— What the task asks —
Please copy each line of the records below that holds the word "json".

— Data provided —
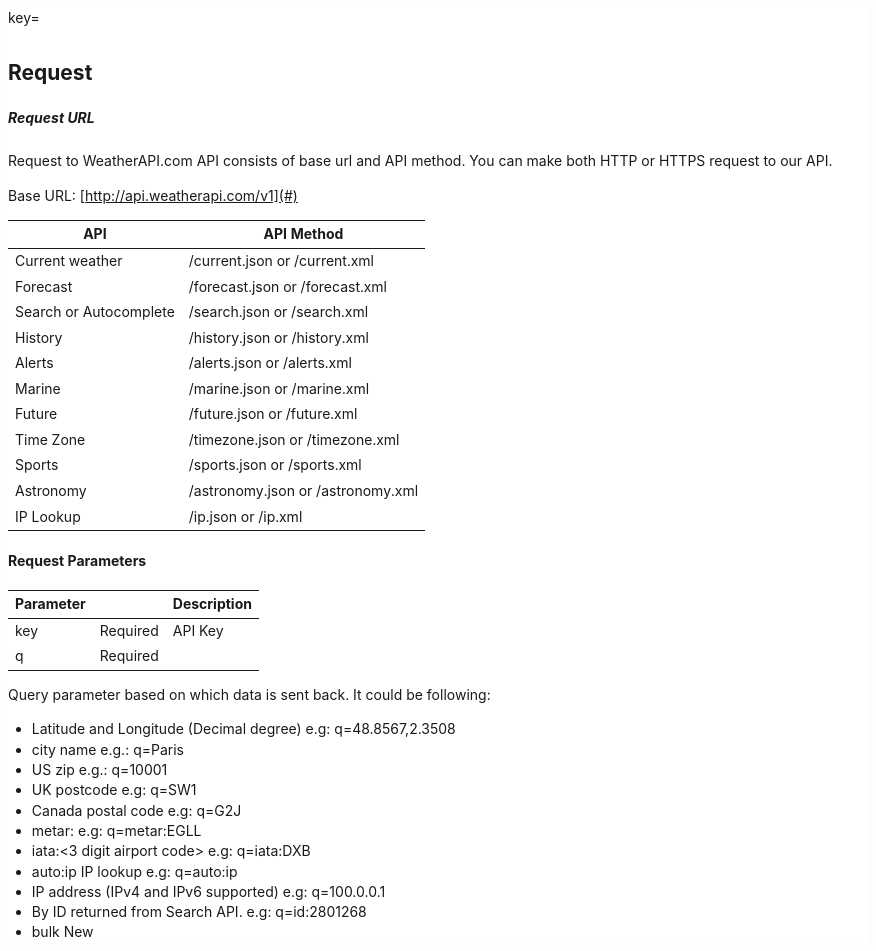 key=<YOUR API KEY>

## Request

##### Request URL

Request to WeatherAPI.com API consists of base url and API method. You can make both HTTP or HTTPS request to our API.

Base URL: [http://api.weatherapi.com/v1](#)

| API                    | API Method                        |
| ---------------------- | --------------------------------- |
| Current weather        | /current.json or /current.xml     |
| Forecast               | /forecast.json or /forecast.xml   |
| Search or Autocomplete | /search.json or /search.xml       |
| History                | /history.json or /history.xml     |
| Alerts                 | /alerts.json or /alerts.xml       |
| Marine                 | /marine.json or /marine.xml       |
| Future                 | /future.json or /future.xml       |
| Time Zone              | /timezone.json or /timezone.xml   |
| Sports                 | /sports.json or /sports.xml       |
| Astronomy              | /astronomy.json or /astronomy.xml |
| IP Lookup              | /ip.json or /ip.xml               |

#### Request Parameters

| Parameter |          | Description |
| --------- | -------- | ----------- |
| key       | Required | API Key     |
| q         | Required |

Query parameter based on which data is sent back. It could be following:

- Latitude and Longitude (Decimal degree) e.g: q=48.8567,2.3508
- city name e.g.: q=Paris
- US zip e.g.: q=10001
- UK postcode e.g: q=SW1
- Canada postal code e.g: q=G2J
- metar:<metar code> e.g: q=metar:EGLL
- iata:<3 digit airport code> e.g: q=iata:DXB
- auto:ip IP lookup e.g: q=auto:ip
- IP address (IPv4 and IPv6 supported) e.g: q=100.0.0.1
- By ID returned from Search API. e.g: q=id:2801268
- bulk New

* * *

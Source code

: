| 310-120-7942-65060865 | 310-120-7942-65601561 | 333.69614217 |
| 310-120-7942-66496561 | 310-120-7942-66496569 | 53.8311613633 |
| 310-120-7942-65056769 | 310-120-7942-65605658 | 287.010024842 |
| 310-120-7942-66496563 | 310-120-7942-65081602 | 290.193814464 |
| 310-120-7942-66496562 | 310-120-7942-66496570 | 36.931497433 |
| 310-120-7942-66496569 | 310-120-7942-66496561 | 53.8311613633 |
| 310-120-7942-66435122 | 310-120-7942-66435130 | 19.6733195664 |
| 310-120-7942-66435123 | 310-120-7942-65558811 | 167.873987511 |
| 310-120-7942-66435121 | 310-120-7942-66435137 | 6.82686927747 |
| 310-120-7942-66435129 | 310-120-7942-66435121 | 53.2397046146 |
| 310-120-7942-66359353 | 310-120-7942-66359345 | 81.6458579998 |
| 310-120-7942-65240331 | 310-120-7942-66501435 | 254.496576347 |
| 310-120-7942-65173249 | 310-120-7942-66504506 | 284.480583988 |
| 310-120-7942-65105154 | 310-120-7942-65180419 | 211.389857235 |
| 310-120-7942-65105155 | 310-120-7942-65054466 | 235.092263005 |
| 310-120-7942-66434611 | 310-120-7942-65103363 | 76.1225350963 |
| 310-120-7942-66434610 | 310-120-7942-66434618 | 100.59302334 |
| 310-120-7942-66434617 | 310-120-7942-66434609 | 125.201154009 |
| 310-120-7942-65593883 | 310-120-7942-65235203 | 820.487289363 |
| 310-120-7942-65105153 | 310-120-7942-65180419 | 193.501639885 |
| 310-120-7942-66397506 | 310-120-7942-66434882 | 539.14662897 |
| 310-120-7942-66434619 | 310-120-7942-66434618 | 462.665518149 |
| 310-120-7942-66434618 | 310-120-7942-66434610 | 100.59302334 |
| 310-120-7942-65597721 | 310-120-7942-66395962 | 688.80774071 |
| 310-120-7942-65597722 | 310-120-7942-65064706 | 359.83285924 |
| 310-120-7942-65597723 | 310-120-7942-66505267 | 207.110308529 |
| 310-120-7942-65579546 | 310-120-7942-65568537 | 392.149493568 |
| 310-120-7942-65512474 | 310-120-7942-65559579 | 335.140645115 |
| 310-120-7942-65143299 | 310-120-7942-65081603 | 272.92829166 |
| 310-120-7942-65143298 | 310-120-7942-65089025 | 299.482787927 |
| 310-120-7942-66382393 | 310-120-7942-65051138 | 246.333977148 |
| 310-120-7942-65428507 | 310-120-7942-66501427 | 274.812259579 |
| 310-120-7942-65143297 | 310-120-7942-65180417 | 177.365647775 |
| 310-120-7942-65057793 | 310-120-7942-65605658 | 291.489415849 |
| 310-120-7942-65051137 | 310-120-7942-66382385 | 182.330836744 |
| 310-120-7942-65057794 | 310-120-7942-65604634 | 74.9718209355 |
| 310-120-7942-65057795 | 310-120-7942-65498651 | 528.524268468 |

— Problem solution —
| Current weather        | /current.json or /current.xml     |
| Forecast               | /forecast.json or /forecast.xml   |
| Search or Autocomplete | /search.json or /search.xml       |
| History                | /history.json or /history.xml     |
| Alerts                 | /alerts.json or /alerts.xml       |
| Marine                 | /marine.json or /marine.xml       |
| Future                 | /future.json or /future.xml       |
| Time Zone              | /timezone.json or /timezone.xml   |
| Sports                 | /sports.json or /sports.xml       |
| Astronomy              | /astronomy.json or /astronomy.xml |
| IP Lookup              | /ip.json or /ip.xml               |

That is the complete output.